• **Exercise instructions**: All lines in the material below that contain "would" should be located and copied.

• **Material shown**:
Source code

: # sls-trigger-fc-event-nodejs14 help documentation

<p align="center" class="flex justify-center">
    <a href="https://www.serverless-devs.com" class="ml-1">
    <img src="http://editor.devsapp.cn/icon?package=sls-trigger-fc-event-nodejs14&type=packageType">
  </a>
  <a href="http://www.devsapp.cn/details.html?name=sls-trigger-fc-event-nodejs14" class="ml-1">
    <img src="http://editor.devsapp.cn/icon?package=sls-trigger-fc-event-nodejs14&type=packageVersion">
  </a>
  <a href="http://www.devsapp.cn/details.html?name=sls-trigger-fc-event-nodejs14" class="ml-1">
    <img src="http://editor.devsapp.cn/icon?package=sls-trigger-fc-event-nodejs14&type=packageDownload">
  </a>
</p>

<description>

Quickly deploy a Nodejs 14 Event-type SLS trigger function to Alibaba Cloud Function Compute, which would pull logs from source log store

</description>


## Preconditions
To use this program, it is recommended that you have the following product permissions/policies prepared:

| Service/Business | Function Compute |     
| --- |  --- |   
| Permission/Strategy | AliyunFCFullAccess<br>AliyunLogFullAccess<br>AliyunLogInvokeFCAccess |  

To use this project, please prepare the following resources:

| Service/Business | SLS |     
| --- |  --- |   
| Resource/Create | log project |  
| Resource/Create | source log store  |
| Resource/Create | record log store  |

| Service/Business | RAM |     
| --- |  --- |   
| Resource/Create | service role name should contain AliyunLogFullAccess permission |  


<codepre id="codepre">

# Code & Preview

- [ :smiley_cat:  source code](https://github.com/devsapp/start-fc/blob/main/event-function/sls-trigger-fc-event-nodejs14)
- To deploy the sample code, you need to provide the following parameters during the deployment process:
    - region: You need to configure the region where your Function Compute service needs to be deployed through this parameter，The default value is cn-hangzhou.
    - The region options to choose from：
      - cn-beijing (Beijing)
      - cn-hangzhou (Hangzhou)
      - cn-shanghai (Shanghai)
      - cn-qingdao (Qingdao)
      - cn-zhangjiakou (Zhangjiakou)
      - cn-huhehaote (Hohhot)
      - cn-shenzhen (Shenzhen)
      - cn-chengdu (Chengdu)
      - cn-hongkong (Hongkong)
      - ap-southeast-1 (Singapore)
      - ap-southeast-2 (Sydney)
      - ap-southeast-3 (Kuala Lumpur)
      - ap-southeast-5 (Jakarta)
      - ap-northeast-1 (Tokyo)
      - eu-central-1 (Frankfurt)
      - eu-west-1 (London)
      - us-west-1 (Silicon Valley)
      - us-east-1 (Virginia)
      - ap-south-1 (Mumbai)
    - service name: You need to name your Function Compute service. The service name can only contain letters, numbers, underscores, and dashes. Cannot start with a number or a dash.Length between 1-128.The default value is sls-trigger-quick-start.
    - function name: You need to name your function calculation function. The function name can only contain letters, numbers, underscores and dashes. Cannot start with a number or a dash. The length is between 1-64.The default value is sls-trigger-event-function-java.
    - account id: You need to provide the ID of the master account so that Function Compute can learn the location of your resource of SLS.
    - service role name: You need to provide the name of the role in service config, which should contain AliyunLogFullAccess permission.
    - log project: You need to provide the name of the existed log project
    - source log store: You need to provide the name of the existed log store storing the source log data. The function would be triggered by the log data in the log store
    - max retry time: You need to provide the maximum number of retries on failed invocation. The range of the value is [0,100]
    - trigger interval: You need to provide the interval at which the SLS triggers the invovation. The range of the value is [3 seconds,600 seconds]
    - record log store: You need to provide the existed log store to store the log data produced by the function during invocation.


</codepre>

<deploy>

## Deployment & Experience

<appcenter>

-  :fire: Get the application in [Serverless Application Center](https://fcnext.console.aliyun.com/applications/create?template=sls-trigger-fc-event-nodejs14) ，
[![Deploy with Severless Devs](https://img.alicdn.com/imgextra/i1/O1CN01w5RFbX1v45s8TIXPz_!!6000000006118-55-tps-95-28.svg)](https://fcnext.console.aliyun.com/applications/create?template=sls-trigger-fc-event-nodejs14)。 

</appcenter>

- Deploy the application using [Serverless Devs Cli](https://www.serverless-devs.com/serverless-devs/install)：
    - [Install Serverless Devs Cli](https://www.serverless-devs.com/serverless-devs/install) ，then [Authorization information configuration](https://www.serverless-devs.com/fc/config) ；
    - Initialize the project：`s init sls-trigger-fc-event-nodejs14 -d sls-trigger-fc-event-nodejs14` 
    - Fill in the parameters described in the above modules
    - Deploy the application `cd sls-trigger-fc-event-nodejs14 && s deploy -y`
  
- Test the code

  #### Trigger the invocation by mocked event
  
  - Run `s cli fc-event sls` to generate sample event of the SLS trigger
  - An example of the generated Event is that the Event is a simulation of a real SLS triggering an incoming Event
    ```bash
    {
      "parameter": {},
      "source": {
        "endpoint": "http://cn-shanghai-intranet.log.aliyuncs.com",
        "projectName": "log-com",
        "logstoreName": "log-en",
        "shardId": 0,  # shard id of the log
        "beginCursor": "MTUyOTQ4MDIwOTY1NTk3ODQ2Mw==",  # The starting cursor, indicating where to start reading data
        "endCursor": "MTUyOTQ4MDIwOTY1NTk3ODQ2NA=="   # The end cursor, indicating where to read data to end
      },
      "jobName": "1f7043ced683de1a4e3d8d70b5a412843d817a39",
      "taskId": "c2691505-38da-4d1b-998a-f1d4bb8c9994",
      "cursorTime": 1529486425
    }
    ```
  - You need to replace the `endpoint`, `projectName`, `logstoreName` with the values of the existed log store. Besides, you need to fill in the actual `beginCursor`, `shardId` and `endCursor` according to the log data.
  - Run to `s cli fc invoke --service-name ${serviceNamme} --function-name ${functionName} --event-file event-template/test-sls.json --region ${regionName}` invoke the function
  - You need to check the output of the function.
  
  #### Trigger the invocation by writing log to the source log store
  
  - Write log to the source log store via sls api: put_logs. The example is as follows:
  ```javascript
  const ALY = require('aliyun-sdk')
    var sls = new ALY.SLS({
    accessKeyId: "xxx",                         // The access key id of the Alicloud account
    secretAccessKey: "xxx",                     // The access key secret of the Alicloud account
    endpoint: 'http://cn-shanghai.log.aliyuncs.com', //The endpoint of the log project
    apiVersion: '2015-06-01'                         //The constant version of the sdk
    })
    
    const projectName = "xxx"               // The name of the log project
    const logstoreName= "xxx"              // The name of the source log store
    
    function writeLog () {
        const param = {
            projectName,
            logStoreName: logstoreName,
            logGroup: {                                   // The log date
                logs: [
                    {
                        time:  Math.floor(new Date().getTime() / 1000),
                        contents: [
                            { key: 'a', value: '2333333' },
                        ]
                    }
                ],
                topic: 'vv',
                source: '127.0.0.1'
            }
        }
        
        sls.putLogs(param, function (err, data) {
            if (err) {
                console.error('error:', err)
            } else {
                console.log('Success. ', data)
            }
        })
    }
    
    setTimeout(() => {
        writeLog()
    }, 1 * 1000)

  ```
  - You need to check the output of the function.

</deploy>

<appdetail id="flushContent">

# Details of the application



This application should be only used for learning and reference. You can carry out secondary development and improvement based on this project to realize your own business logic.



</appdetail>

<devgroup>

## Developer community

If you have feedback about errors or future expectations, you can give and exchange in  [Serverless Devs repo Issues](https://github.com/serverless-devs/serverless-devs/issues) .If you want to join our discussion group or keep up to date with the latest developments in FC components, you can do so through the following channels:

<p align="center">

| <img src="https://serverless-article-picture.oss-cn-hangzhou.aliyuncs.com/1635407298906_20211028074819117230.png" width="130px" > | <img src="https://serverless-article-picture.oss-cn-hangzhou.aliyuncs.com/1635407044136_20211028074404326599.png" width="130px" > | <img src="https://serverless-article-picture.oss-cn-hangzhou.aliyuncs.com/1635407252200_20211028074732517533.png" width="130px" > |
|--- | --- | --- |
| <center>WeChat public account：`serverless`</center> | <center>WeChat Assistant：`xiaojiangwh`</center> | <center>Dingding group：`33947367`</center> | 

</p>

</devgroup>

• **Expected output**:
Quickly deploy a Nodejs 14 Event-type SLS trigger function to Alibaba Cloud Function Compute, which would pull logs from source log store
    - source log store: You need to provide the name of the existed log store storing the source log data. The function would be triggered by the log data in the log store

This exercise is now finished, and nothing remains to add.